Start of RAW DATA

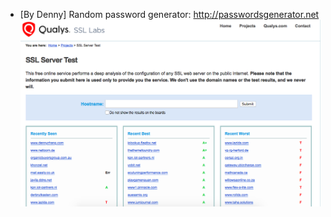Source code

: * [By Denny] Random password generator: http://passwordsgenerator.net
![](./images/ssl-lab-test.png)
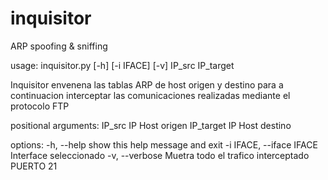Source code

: # inquisitor
ARP spoofing &amp; sniffing 


usage: inquisitor.py [-h] [-i IFACE] [-v] IP_src IP_target

Inquisitor envenena las tablas ARP de host origen y destino para a continuacion
interceptar las comunicaciones realizadas mediante el protocolo FTP

positional arguments:
  IP_src                IP Host origen
  IP_target             IP Host destino

options:
  -h, --help            show this help message and exit
  -i IFACE, --iface IFACE
                        Interface seleccionado
  -v, --verbose         Muetra todo el trafico interceptado PUERTO 21


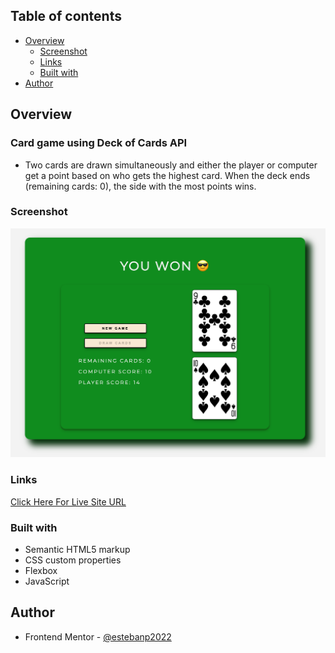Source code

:## Table of contents

- [Overview](#overview)
  - [Screenshot](#screenshot)
  - [Links](#links)
  - [Built with](#built-with)
- [Author](#author)

## Overview

### Card game using Deck of Cards API

- Two cards are drawn simultaneously and either the player or computer get a point based on who gets the highest card. When the deck ends (remaining cards: 0), the side with the most points wins.

### Screenshot

![](./screenshot.png)

### Links

[Click Here For Live Site URL](https://astounding-froyo-78c916.netlify.app/)

### Built with

- Semantic HTML5 markup
- CSS custom properties
- Flexbox
- JavaScript

## Author

- Frontend Mentor - [@estebanp2022](https://www.frontendmentor.io/profile/estebanp2022)
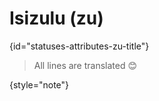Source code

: # Isizulu (zu)
{id="statuses-attributes-zu-title"}



> All lines are translated 😊
>
{style="note"}

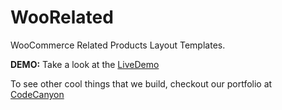 # WooRelated
WooCommerce Related Products Layout Templates.

**DEMO:** Take a look at the [LiveDemo](http://github.aa-team.com/WooRelated-master/)

To see other cool things that we build, checkout our portfolio at [CodeCanyon](https://codecanyon.net/user/aa-team/portfolio?ref=AA-Team "AA-Team Portfolio")
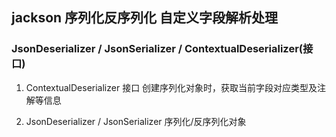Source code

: ## jackson 序列化反序列化  自定义字段解析处理

### JsonDeserializer / JsonSerializer  / ContextualDeserializer(接口)

1. ContextualDeserializer 接口
   创建序列化对象时，获取当前字段对应类型及注解等信息
   
2. JsonDeserializer / JsonSerializer  序列化/反序列化对象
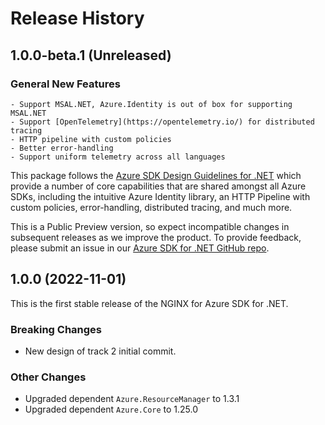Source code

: # Release History

## 1.0.0-beta.1 (Unreleased)

### General New Features

    - Support MSAL.NET, Azure.Identity is out of box for supporting MSAL.NET
    - Support [OpenTelemetry](https://opentelemetry.io/) for distributed tracing
    - HTTP pipeline with custom policies
    - Better error-handling
    - Support uniform telemetry across all languages

This package follows the [Azure SDK Design Guidelines for .NET](https://azure.github.io/azure-sdk/dotnet_introduction.html) which provide a number of core capabilities that are shared amongst all Azure SDKs, including the intuitive Azure Identity library, an HTTP Pipeline with custom policies, error-handling, distributed tracing, and much more.

This is a Public Preview version, so expect incompatible changes in subsequent releases as we improve the product. To provide feedback, please submit an issue in our [Azure SDK for .NET GitHub repo](https://github.com/Azure/azure-sdk-for-net/issues).

## 1.0.0 (2022-11-01)

This is the first stable release of the NGINX for Azure SDK for .NET. 

### Breaking Changes

- New design of track 2 initial commit.

### Other Changes

- Upgraded dependent `Azure.ResourceManager` to 1.3.1
- Upgraded dependent `Azure.Core` to 1.25.0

End of RAW DATA

- TASK TO COMPLETE
Your task is to copy each line of the entries that includes the word "Identity".

- SOLUTION FOR THIS PROBLEM
    - Support MSAL.NET, Azure.Identity is out of box for supporting MSAL.NET
This package follows the [Azure SDK Design Guidelines for .NET](https://azure.github.io/azure-sdk/dotnet_introduction.html) which provide a number of core capabilities that are shared amongst all Azure SDKs, including the intuitive Azure Identity library, an HTTP Pipeline with custom policies, error-handling, distributed tracing, and much more.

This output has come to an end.